Insights are typically personal and process-oriented, rather than strategic or tactical. Participants will notice how they focus their attention, what they prioritize or overlook, how they respond to ambiguity or imperfection. These observations may later inform their work, especially when we choose a project-relevant location, but they are not translated into business recommendations during the session.
Nope. This is not a strategy session, brainstorm, or design sprint. It is best understood as a reset or prelude—something that supports better thinking rather than replaces other working sessions.
The session happens offsite, in a carefully chosen real-world location (such as a neighborhood, market, or public space) that supports close observation and sensory engagement.
This workshop works best for:
Creative, design, brand, and strategy teams
Leadership offsites
Teams feeling cognitively overextended or creatively fatigued
Groups that value reflection, curiosity, and shared experience
It is especially effective as part of an offsite or between major projects.
This session may not be suitable for teams looking for:
Immediate business outputs or deliverables
Skills training or performance metrics
High-energy facilitation or competitive activities
The session is relaxed, hands-on, and gently facilitated. Most of the time is spent following the drawing exercises, observing the setting, and drawing individually, with light conversation and brief group discussion at the end.
Teams leave with:
A shared, memorable experience
Greater awareness of how they notice and make sense of things
A refreshed mental state that can positively influence future work
Some cool drawings and an appreciation for each other's perspective
While the workshop itself stays reflective, many teams find that the experience subtly informs how they approach:
Early-stage thinking
Collaboration
Prioritization
Creative or strategic work that follows afterwards
It can create an indirect but lasting impact.
I'm a working artist and former strategist based in center of the Netherlands, and hailing from the United States.
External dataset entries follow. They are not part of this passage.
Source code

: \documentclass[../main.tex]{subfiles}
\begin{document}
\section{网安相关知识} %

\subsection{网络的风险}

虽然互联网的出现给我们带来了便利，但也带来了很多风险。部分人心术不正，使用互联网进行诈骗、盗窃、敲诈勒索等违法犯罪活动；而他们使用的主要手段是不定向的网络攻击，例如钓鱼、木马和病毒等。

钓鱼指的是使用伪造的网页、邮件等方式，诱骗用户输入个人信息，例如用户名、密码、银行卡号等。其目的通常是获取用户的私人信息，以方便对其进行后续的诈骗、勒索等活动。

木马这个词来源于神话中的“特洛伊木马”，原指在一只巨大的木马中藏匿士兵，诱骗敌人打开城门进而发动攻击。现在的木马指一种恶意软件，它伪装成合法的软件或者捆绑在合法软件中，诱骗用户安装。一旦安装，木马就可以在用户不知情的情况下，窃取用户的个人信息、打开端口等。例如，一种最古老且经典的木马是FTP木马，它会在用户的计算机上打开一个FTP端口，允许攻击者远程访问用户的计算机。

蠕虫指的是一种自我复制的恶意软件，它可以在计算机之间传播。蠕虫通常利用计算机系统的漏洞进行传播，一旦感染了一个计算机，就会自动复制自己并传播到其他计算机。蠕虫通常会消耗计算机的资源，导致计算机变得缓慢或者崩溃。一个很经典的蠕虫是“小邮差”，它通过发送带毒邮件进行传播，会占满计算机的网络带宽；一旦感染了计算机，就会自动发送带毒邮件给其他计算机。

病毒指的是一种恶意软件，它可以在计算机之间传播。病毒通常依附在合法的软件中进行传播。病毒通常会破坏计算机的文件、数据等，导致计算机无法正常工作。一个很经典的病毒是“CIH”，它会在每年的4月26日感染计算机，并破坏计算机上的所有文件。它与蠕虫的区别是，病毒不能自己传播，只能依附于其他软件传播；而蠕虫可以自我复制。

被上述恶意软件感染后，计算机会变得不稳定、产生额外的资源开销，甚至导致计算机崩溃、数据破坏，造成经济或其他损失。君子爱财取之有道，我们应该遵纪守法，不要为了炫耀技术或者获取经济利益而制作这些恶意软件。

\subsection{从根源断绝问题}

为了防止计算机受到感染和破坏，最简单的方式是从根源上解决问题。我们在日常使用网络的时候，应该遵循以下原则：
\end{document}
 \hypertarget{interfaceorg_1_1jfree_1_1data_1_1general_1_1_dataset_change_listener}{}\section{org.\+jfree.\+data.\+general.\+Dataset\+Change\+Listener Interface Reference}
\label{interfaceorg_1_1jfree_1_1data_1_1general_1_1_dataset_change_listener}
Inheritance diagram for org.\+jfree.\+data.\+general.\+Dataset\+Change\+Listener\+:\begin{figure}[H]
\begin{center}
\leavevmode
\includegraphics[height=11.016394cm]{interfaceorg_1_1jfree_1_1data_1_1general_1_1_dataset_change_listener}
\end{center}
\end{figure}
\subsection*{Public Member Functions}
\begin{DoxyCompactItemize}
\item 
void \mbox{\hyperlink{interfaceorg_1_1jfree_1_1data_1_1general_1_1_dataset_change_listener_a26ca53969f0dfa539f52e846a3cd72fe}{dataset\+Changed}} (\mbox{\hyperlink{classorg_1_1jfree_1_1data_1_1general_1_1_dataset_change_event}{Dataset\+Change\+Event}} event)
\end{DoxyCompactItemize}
I studied Journalism and Advertising, which informed my career at A-list shops like 72andSunny, Futurebrand UXUS, and Adidas. Along the way I earned accolades for creative strategic work with clients like Samsung, Smirnoff, Google, IKEA and more.
As an artist I've been published in the Dutch magazine Hard//Hoofd, been awarded a county-wide art prize, created personal and professional commissioned illustrations, and completed a Certificate of Illustrated Journalism from Parsons the New School.
My primary focus is creating observation-inspired artwork and activities that foster a creative connection with nature and neighborhoods nearby.